◆ What the exercise asks ◆
Return each line of the entries that mentions the word "redir".

◆ Recorded information ◆
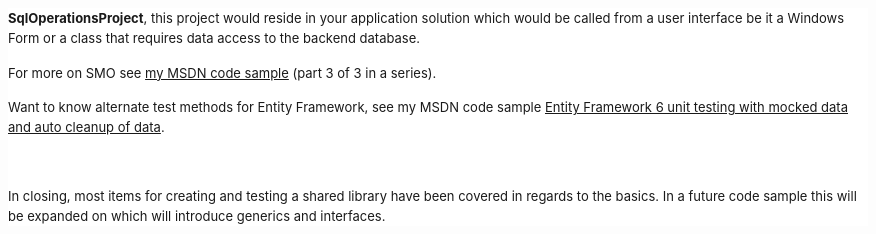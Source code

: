 <p><span style="font-size:small"><strong>SqlOperationsProject</strong>, this project would reside in your application solution which would be called from a user interface be it a Windows Form or a class that requires data access to the backend database.</span></p>
<p><span style="font-size:small">For more on SMO see <a href="https://code.msdn.microsoft.com/Working-with-SQL-Server-b204d549?redir=0">
my MSDN code sample</a> (part 3 of 3 in a series).</span></p>
<p><span style="font-size:small">Want to know alternate test methods for Entity Framework, see my MSDN code sample&nbsp;<a href="https://code.msdn.microsoft.com/C-Entity-Framework-6-unit-f5a12725?redir=0">Entity Framework 6 unit testing with mocked data and
 auto cleanup of data</a>.</span></p>
<p>&nbsp;</p>
<p><span style="font-size:small">In closing, most items for creating and testing a shared library have been covered in regards to the basics. In a future code sample this will be expanded on which will introduce generics and interfaces.</span></p>
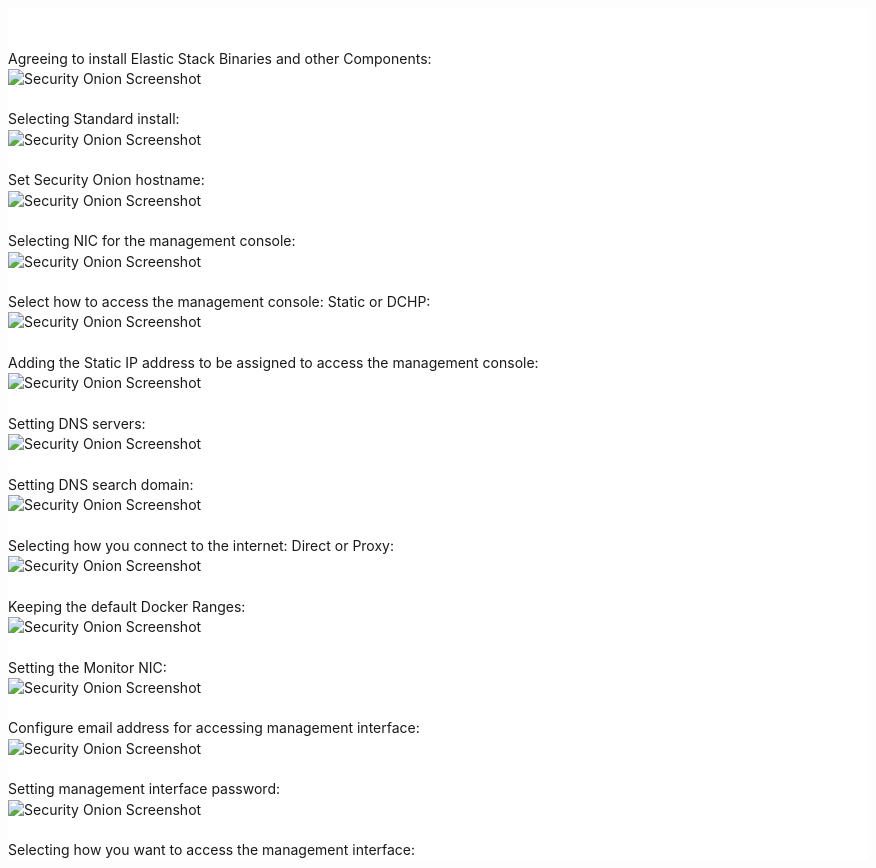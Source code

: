 <br />
<br />
Agreeing to install Elastic Stack Binaries and other Components:  <br/>
<img src="http://meekins.org/_images/Security_Onion_Install_12.png" height="80%" width="80%" alt="Security Onion Screenshot"/>
<br />
<br />
Selecting Standard install:  <br/>
<img src="http://meekins.org/_images/Security_Onion_Install_13.png" height="80%" width="80%" alt="Security Onion Screenshot"/>
<br />
<br />
Set Security Onion hostname:  <br/>
<img src="http://meekins.org/_images/Security_Onion_Install_15.png" height="80%" width="80%" alt="Security Onion Screenshot"/>
<br />
<br />
Selecting NIC for the management console:  <br/>
<img src="http://meekins.org/_images/Security_Onion_Install_16.png" height="80%" width="80%" alt="Security Onion Screenshot"/>
<br />
<br />
Select how to access the management console: Static or DCHP: <br/>
<img src="http://meekins.org/_images/Security_Onion_Install_17.png" height="80%" width="80%" alt="Security Onion Screenshot"/>
<br />
<br />
Adding the Static IP address to be assigned to access the management console:  <br/>
<img src="http://meekins.org/_images/Security_Onion_Install_18.png" height="80%" width="80%" alt="Security Onion Screenshot"/>
<br />
<br />
Setting DNS servers:  <br/>
<img src="http://meekins.org/_images/Security_Onion_Install_19.png" height="80%" width="80%" alt="Security Onion Screenshot"/>
<br />
<br />
Setting DNS search domain:  <br/>
<img src="http://meekins.org/_images/Security_Onion_Install_20.png" height="80%" width="80%" alt="Security Onion Screenshot"/>
<br />
<br />
Selecting how you connect to the internet: Direct or Proxy:  <br/>
<img src="http://meekins.org/_images/Security_Onion_Install_21.png" height="80%" width="80%" alt="Security Onion Screenshot"/>
<br />
<br />
Keeping the default Docker Ranges:  <br/>
<img src="http://meekins.org/_images/Security_Onion_Install_22.png" height="80%" width="80%" alt="Security Onion Screenshot"/>
<br />
<br />
Setting the Monitor NIC:  <br/>
<img src="http://meekins.org/_images/Security_Onion_Install_23.png" height="80%" width="80%" alt="Security Onion Screenshot"/>
<br />
<br />
Configure email address for accessing management interface:  <br/>
<img src="http://meekins.org/_images/Security_Onion_Install_24.png" height="80%" width="80%" alt="Security Onion Screenshot"/>
<br />
<br />
Setting management interface password:  <br/>
<img src="http://meekins.org/_images/Security_Onion_Install_25.png" height="80%" width="80%" alt="Security Onion Screenshot"/>
<br />
<br />
Selecting how you want to access the management interface:  <br/>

◆ Expected output ◆
<p><span style="font-size:small">For more on SMO see <a href="https://code.msdn.microsoft.com/Working-with-SQL-Server-b204d549?redir=0">
<p><span style="font-size:small">Want to know alternate test methods for Entity Framework, see my MSDN code sample&nbsp;<a href="https://code.msdn.microsoft.com/C-Entity-Framework-6-unit-f5a12725?redir=0">Entity Framework 6 unit testing with mocked data and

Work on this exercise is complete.